While data from the GSS indicates all demographics are generally reporting higher levels of unhappiness, it also shows that in 2021, a historic share of Americans said they are “not too happy.”
“From 1972 to 2018, no more than 18% of Americans ages 35 and over had ever claimed to be ‘not too happy,’ and no more than 16% of Americans under 35 had done so. In every year ever measured, people over and under age 35 had similar levels of unhappiness,” Lyman Stone, a research fellow at the Institute for Family Studies, wrote. “But in 2021, unhappiness rocketed upwards for both groups, to 22% for those 35 and over, and a whopping 30% for those under age 35.”
While noting that the increases in the share of people who are feeling “not too happy” represent “historic highs for each age demographic,” Stone said “the unusually sharp increase for those under 35 points to a unique burden of unhappiness among young adults over the last few years.”
“American young adults have begun to take an extraordinarily dim view of the world and their own lives. The path to understanding why unhappiness has risen so much more among young Americans begins by understanding the groups among whom it has risen the most,” he said.
The analysis also found that among young adults who are married, only about 6% said they were “not too happy,” compared to 16% of unmarried young adults.
The report also highlighted religiosity as a factor impacting happiness.
Among people who attended religious services at least two times per month, Stone noted that unhappiness rose by only 4%, the smallest increase of any demographic highlighted in the research. For individuals who attended religious services less frequently, unhappiness rose by 15%.
“This difference was highly statistically significant, suggesting that participation in religious community may serve as a useful buffer against adverse events in life,” Stone said.
Other factors influencing unhappiness, but were not statistically significant in some cases, are sex, race and political affiliation.
“Some demographic traits did matter more: men saw their unhappiness rise 18%, versus just 12% for women. Unhappiness rose about 17% for non-Hispanic whites, versus about 12% for racial and ethnic minorities.

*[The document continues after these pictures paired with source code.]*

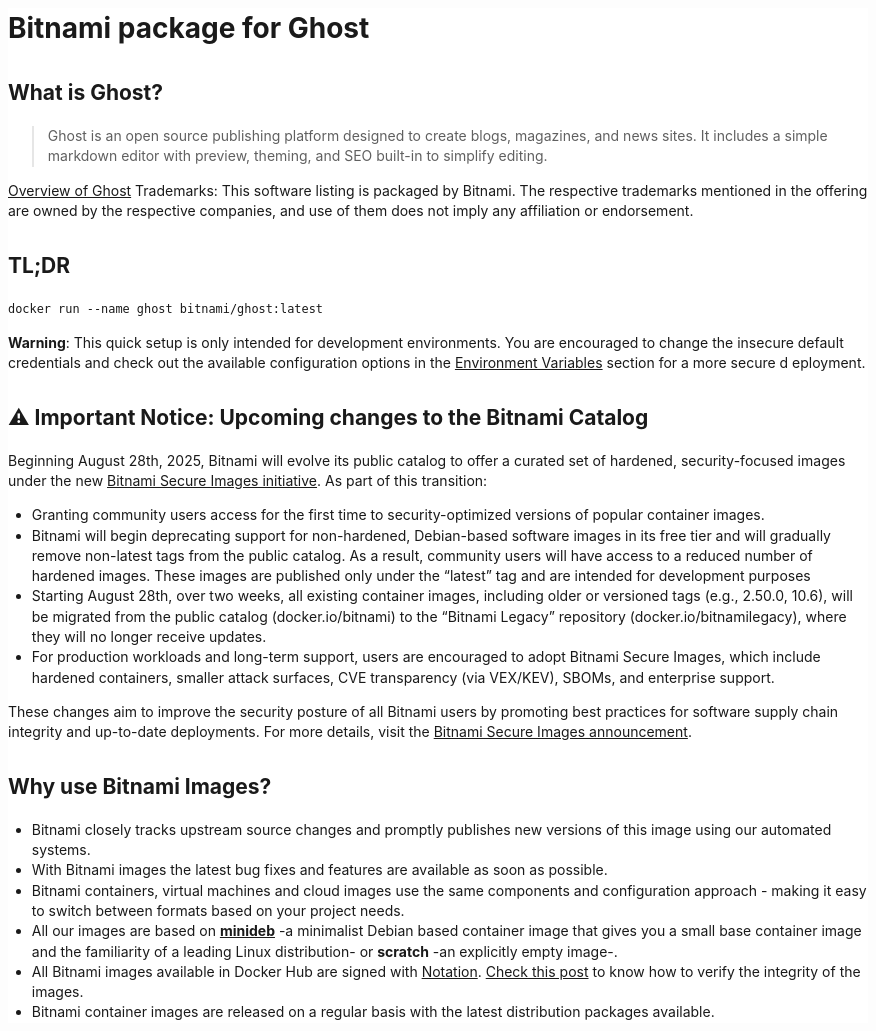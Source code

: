 # Bitnami package for Ghost

## What is Ghost?

> Ghost is an open source publishing platform designed to create blogs, magazines, and news sites. It includes a simple markdown editor with preview, theming, and SEO built-in to simplify editing.

[Overview of Ghost](https://ghost.org/)
Trademarks: This software listing is packaged by Bitnami. The respective trademarks mentioned in the offering are owned by the respective companies, and use of them does not imply any affiliation or endorsement.

## TL;DR

```console
docker run --name ghost bitnami/ghost:latest
```

**Warning**: This quick setup is only intended for development environments. You are encouraged to change the insecure default credentials and check out the available configuration options in the [Environment Variables](#environment-variables) section for a more secure d
eployment.

## ⚠️ Important Notice: Upcoming changes to the Bitnami Catalog

Beginning August 28th, 2025, Bitnami will evolve its public catalog to offer a curated set of hardened, security-focused images under the new [Bitnami Secure Images initiative](https://news.broadcom.com/app-dev/broadcom-introduces-bitnami-secure-images-for-production-ready-containerized-applications). As part of this transition:
- Granting community users access for the first time to security-optimized versions of popular container images.
- Bitnami will begin deprecating support for non-hardened, Debian-based software images in its free tier and will gradually remove non-latest tags from the public catalog. As a result, community users will have access to a reduced number of hardened images. These images are published only under the “latest” tag and are intended for development purposes
- Starting August 28th, over two weeks, all existing container images, including older or versioned tags (e.g., 2.50.0, 10.6), will be migrated from the public catalog (docker.io/bitnami) to the “Bitnami Legacy” repository (docker.io/bitnamilegacy), where they will no longer receive updates.
- For production workloads and long-term support, users are encouraged to adopt Bitnami Secure Images, which include hardened containers, smaller attack surfaces, CVE transparency (via VEX/KEV), SBOMs, and enterprise support.

These changes aim to improve the security posture of all Bitnami users by promoting best practices for software supply chain integrity and up-to-date deployments. For more details, visit the [Bitnami Secure Images announcement](https://github.com/bitnami/containers/issues/83267).

## Why use Bitnami Images?

* Bitnami closely tracks upstream source changes and promptly publishes new versions of this image using our automated systems.
* With Bitnami images the latest bug fixes and features are available as soon as possible.
* Bitnami containers, virtual machines and cloud images use the same components and configuration approach - making it easy to switch between formats based on your project needs.
* All our images are based on [**minideb**](https://github.com/bitnami/minideb) -a minimalist Debian based container image that gives you a small base container image and the familiarity of a leading Linux distribution- or **scratch** -an explicitly empty image-.
* All Bitnami images available in Docker Hub are signed with [Notation](https://notaryproject.dev/). [Check this post](https://blog.bitnami.com/2024/03/bitnami-packaged-containers-and-helm.html) to know how to verify the integrity of the images.
* Bitnami container images are released on a regular basis with the latest distribution packages available.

But these differences are not statistically significant; they could have arisen just from random noise,” Stone noted.
“The only factors that appear meaningfully protective against the post-COVID unhappiness spike are marriage and religious attendance,” he added. “Married church-attenders are markedly happier than other young adults. Some of this may be selection bias, but some of it may also be causal effects of deeper social ties providing material and psychological resources for dealing with life’s challenges.”

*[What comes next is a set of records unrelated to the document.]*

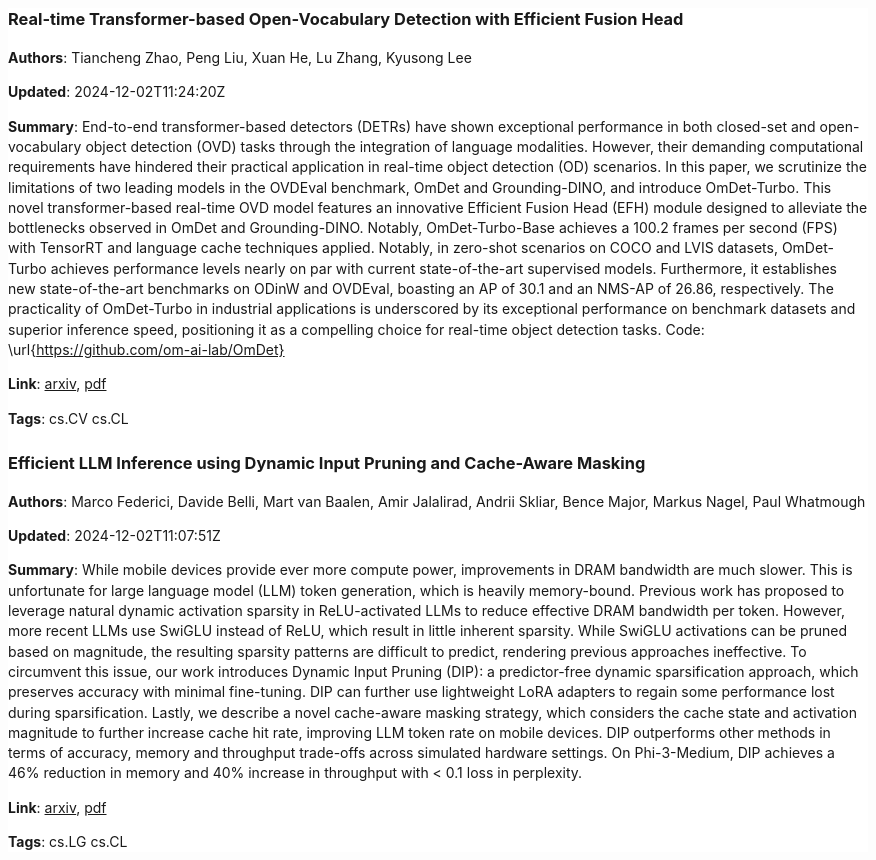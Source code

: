 

### Real-time Transformer-based Open-Vocabulary Detection with Efficient   Fusion Head
**Authors**: Tiancheng Zhao, Peng Liu, Xuan He, Lu Zhang, Kyusong Lee

**Updated**: 2024-12-02T11:24:20Z

**Summary**: End-to-end transformer-based detectors (DETRs) have shown exceptional performance in both closed-set and open-vocabulary object detection (OVD) tasks through the integration of language modalities. However, their demanding computational requirements have hindered their practical application in real-time object detection (OD) scenarios. In this paper, we scrutinize the limitations of two leading models in the OVDEval benchmark, OmDet and Grounding-DINO, and introduce OmDet-Turbo. This novel transformer-based real-time OVD model features an innovative Efficient Fusion Head (EFH) module designed to alleviate the bottlenecks observed in OmDet and Grounding-DINO. Notably, OmDet-Turbo-Base achieves a 100.2 frames per second (FPS) with TensorRT and language cache techniques applied. Notably, in zero-shot scenarios on COCO and LVIS datasets, OmDet-Turbo achieves performance levels nearly on par with current state-of-the-art supervised models. Furthermore, it establishes new state-of-the-art benchmarks on ODinW and OVDEval, boasting an AP of 30.1 and an NMS-AP of 26.86, respectively. The practicality of OmDet-Turbo in industrial applications is underscored by its exceptional performance on benchmark datasets and superior inference speed, positioning it as a compelling choice for real-time object detection tasks. Code: \url{https://github.com/om-ai-lab/OmDet}

**Link**: [arxiv](http://arxiv.org/abs/2403.06892v2),  [pdf](http://arxiv.org/pdf/2403.06892v2)

**Tags**: cs.CV cs.CL 



### Efficient LLM Inference using Dynamic Input Pruning and Cache-Aware   Masking
**Authors**: Marco Federici, Davide Belli, Mart van Baalen, Amir Jalalirad, Andrii Skliar, Bence Major, Markus Nagel, Paul Whatmough

**Updated**: 2024-12-02T11:07:51Z

**Summary**: While mobile devices provide ever more compute power, improvements in DRAM bandwidth are much slower. This is unfortunate for large language model (LLM) token generation, which is heavily memory-bound. Previous work has proposed to leverage natural dynamic activation sparsity in ReLU-activated LLMs to reduce effective DRAM bandwidth per token. However, more recent LLMs use SwiGLU instead of ReLU, which result in little inherent sparsity. While SwiGLU activations can be pruned based on magnitude, the resulting sparsity patterns are difficult to predict, rendering previous approaches ineffective. To circumvent this issue, our work introduces Dynamic Input Pruning (DIP): a predictor-free dynamic sparsification approach, which preserves accuracy with minimal fine-tuning. DIP can further use lightweight LoRA adapters to regain some performance lost during sparsification. Lastly, we describe a novel cache-aware masking strategy, which considers the cache state and activation magnitude to further increase cache hit rate, improving LLM token rate on mobile devices. DIP outperforms other methods in terms of accuracy, memory and throughput trade-offs across simulated hardware settings. On Phi-3-Medium, DIP achieves a 46% reduction in memory and 40% increase in throughput with $<$ 0.1 loss in perplexity.

**Link**: [arxiv](http://arxiv.org/abs/2412.01380v1),  [pdf](http://arxiv.org/pdf/2412.01380v1)

**Tags**: cs.LG cs.CL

The study found that the share of Americans under 35 who were married churchgoers has dropped from 24% in 1972 to 7% in 2021. According to stone, this reality leaves "more and more young adults exposed to life’s troubles with little help."
"One possible result of this change, as we have seen these last few years, is that more young people lack the vital support of a spouse and a religious community, and thus new forms of adversity can rapidly lead to astonishingly severe levels of unhappiness," Stone concludes.